Freni S C, Phillips D L
Center for Environmental Health, Centers for Disease Control, Atlanta, GA 30333.
Environ Health Perspect. 1987 Oct;74:211-21. doi: 10.1289/ehp.8774211.
For a proper analysis of the potentially causal relationship between exposure to volatile organic chemicals (VOCs) in drinking water and health events, it is essential to know T1, the time when exposure started, and C = f(T), which is the change of the VOC concentration C as a function of time T and the total accumulated exposure (TAE) to VOCs to which an individual was exposed. In the typical situation of incidentally detected pollution of groundwater, no such information is available. This paper describes the development of a method for estimating T1, C = f(T), and TAE as part of an epidemiologic study of the health effects of VOC contamination of an aquifer serving public and private wells. Pooled test results of city wells, tested periodically since 1981, provided the data base for developing a statistical model for estimating C = f(T). This model was then applied to private wells, for which the data of only one water sample were available, to retrospectively estimate their T1. The best-fitting model was a multiple linear regression equation consisting of the natural logarithm of the VOC concentration as the response variable, with the time of sampling, the distance of the wells from the source (expressed as coordinates), the well depth, and the well capacity as determinants. The TAE was calculated by integrating the area under the time-concentration curve.

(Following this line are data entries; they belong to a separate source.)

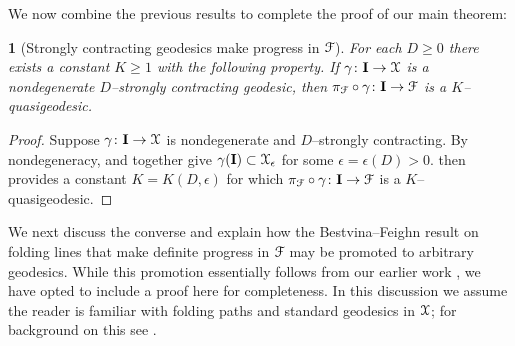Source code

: \documentclass[letterpaper,fleqn]{article}
\theoremstyle{plain}
\newtheorem*{thm:main}{\Cref{thm:contraction_impies_progress}}
\theoremstyle{definition}
\newcommand{\factor}{{\EuScript F}} %
\newcommand{\fc}{\factor} %
\newcommand{\os}{{\EuScript X}} %
\newcommand{\X}{\os}
\newcommand{\fproj}{\pi_\fc} %
\newcommand{\I}{\mathbf{I}}
\begin{document}
We now combine the previous results to complete the proof of our main theorem:

\begin{thm:main}[Strongly contracting geodesics make progress in $\fc$]
For each $D\ge 0$ there exists a constant $K\ge 1$ with the following property. If $\gamma\colon \I\to \os$ is a nondegenerate $D$--strongly contracting geodesic, then $\fproj\circ\gamma\colon \I\to \fc$ is a $K$--quasigeodesic.
\end{thm:main}
\begin{proof}%
Suppose $\gamma\colon\I\to\os$ is nondegenerate and $D$--strongly contracting. By nondegeneracy,  and  together give $\gamma(\I)\subset\os_\epsilon$ for some $\epsilon = \epsilon(D) > 0$.  then provides a constant $K = K(D,\epsilon)$ for which $\fproj\circ\gamma\colon\I\to\fc$ is a $K$--quasigeodesic.
\end{proof}

We next discuss the converse  and explain how the Bestvina--Feighn result \cite[Corollary 7.3]{BFhyp} on folding lines that make definite progress in $\fc$ may be promoted to arbitrary geodesics. While this promotion essentially follows from our earlier work \cite{DT1}, we have opted to include a proof here for completeness. In this discussion we assume the reader is familiar with folding paths and standard geodesics in $\X$; for background on this see \cite{FMout, BFhyp, DT1}.
\end{document}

为了正确分析饮用水中挥发性有机化合物(VOCs)暴露与健康事件之间潜在的因果关系,了解暴露开始的时间T1以及C = f(T)(即VOC浓度C随时间T的变化以及个体所暴露的VOCs的总累积暴露量(TAE))至关重要。在偶然检测到地下水污染的典型情况下,此类信息无法获取。本文描述了一种估计T1、C = f(T)和TAE的方法的开发过程,该方法是对为公共和私人水井供水的含水层中VOC污染对健康影响的流行病学研究的一部分。自1981年以来定期检测的城市水井的汇总测试结果为开发估计C = f(T)的统计模型提供了数据库。然后将该模型应用于仅有一个水样数据的私人水井,以回顾性估计它们的T1。最佳拟合模型是一个多元线性回归方程,以VOC浓度的自然对数作为响应变量,采样时间、水井到污染源的距离(以坐标表示)、水井深度和水井容量作为决定因素。TAE通过对时间 - 浓度曲线下的面积进行积分来计算。